NEWS

Greece counts down to first Turkey migrant returns under EU deal

Greece counts down to first Turkey migrant returns under EU deal

Greece was on Sunday making final preparations to return hundreds of migrants to Turkey, the first to be sent back under a landmark EU deal that has been slammed by rights watchdogs.

The operation is set to begin Monday on the Greek island of Lesvos, which has served as a gateway for hundreds of thousands of refugees and migrants arriving in Europe from Turkey in the past year.

Details of how the operation will proceed are sketchy, with Greek officials tight-lipped Sunday over who and how many migrants will be sent back across the Aegean Sea.

Turkish Interior Minister Efkan Ala said his country had made preparations to receive 500 people on Monday, and that the Greeks had given the names of 400.

“We have been in touch with the Greek authorities and said we could take 500 people and they have given us 400 names. Tomorrow it's possible that this figure could change,” Ala was quoted as saying by the Anatolia news agency.

The European Union signed the controversial deal with Turkey in March as it wrestles with the continent's worst migration crisis since World War II, with more than a million people arriving from the Middle East and elsewhere last year.

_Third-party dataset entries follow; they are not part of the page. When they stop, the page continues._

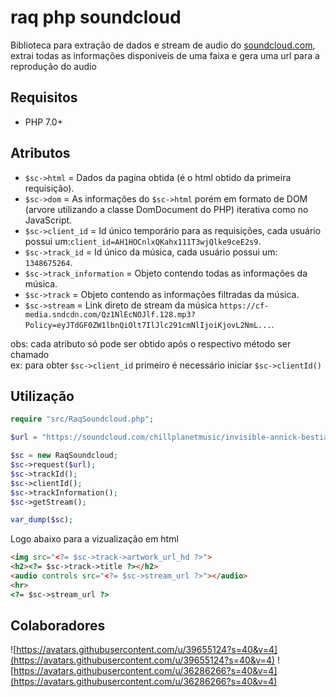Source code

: # raq php soundcloud

Biblioteca para extração de dados e stream de audio do [soundcloud.com](https://soundcloud.com/), extrai todas as informações disponiveis de uma faixa e gera uma url para a reprodução do audio

## Requisitos

- PHP 7.0+

## Atributos

- `$sc->html` = Dados da pagina obtida (é o html obtido da primeira requisição).
- `$sc->dom` = As informações do `$sc->html` porém em formato de DOM (arvore utilizando a classe DomDocument do PHP) iterativa como no JavaScript.
- `$sc->client_id` = Id único temporário para as requisições, cada usuário possui um:`client_id=AH1HOCnlxQKahx111T3wjQlke9ceE2s9`.
- `$sc->track_id` = Id único da música, cada usuário possui um: `1348675264`.
- `$sc->track_information` = Objeto contendo todas as informações da música.
- `$sc->track` = Objeto contendo as informações filtradas da música.
- `$sc->stream` = Link direto de stream da música `https://cf-media.sndcdn.com/Qz1NlEcNOJlf.128.mp3?Policy=eyJTdGF0ZW1lbnQiOlt7IlJlc291cmNlIjoiKjovL2NmL...`.


obs: cada atributo só pode ser obtido após o respectivo método ser chamado <br/>
ex: para obter `$sc->client_id` primeiro é necessário iniciar `$sc->clientId()`

## Utilização

```php
require "src/RaqSoundcloud.php";

$url = "https://soundcloud.com/chillplanetmusic/invisible-annick-bestia-stay-with-me-2";

$sc = new RaqSoundcloud;
$sc->request($url);
$sc->trackId();
$sc->clientId();
$sc->trackInformation();
$sc->getStream();

var_dump($sc);
```

Logo abaixo para a vizualização em html

```html
<img src="<?= $sc->track->artwork_url_hd ?>">
<h2><?= $sc->track->title ?></h2>
<audio controls src="<?= $sc->stream_url ?>"></audio>
<hr>
<?= $sc->stream_url ?>
```
## Colaboradores
![https://avatars.githubusercontent.com/u/39655124?s=40&v=4](https://avatars.githubusercontent.com/u/39655124?s=40&v=4)
![https://avatars.githubusercontent.com/u/36286266?s=40&v=4](https://avatars.githubusercontent.com/u/36286266?s=40&v=4)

Under the agreement, designed to discourage people from making the risky Aegean crossing, all “irregular migrants” arriving since March 20 face being sent back, although the deal calls for each case to be examined individually.

In addition, for every Syrian refugee returned, another Syrian refugee will be resettled from Turkey to the EU, with numbers capped at 72,000.

The deal has faced heavy criticism from human rights groups, who have questioned whether it is legal and ethical.

“We don't know what is going to actually happen,” senior UN migration official Peter Sutherland said Saturday. “But if there is any question of collective deportations without individuals being given the right to claim asylum, that is illegal.”

Giorgos Kyritsis, spokesman for Greeces refugee coordination unit, insisted Monday's operation “involves people who have not requested asylum.”   But on the Aegean islands themselves, many migrants have complained of not being given sufficient time and access to the asylum procedure.

Anas al-Bakhr, a Syrian engineer from Homs who is among those stuck on Chios island, said police marked his arrival date as March 20 – the day the deal entered force – even though he arrived on the 19th.

”They said the computers were broken that day,” Bakhr told AFP.

As well as Lesvos, migrants may also be sent back from other Greek islands where many migrants have arrived, such as Chios, where members of EU border agency Frontex were seen arriving Sunday.

Greek state news agency ANA reported that some 250 migrants from Bangladesh, Pakistan, Sri Lanka and African nations would be sent back daily between Monday and Wednesday, and that some 350 Frontex officers had arrived over the weekend for the operation.

The migrants would be taken from Lesvos to the Turkish port of Dikili, ANA said, adding that Frontex had chartered two Turkish tourist ferries. A third Turkish vessel has been hired to take some 250 mainly Pakistani migrants from Chios, the agency added.

Police sources on Lesvos on Sunday said there had been a flurry of last-minute asylum applications amongst the 3,300 migrants there.

”We… have over two thousand people that have stated their wish to seek asylum and we need to see a credible process go ahead with the Greek asylum service for those that wish to express their protection concerns,’ said Boris Cheshirkov, the UN refugee agency spokesman on Lesvos.  On the other side of the Aegean, work is underway on a centre to host those sent back to the Turkish tourist resort of Cesme, with another being created in Dikili opposite Lesvos.

Turkish media reports say the Turkish Red Crescent is also preparing to open a refugee camp with capacity for 5,000 people further inland in Manisa.

The operation to resettle Syrians to Europe under the one-for-one arrangement also starts Monday.

Germany expects to take in a first group of about 35 Syrians from Turkey on Monday, the German interior ministry said. Several dozen others are expected to arrive in France, Finland and Portugal, according to German government sources.

Campaigners have criticised the deal, with Amnesty International accusing Turkey of illegally forcing Syrians to return to their war-torn homeland – proof that Turkey is not a safe country for refugees, it says.

Turkey rejects the charge, insisting it has not changed its open-door policy for Syrian refugees.

Greece, meanwhile, is struggling to accommodate a massive bottleneck of 52,000 migrants stuck on its territory after Balkan countries closed their borders to stop the influx.

Sporadic violence has broken out between different nationalities in overcrowded camps.

“It is evident that the longer this situation drags out, we will have such incidents by desperate people,” Kyritsis told AFP.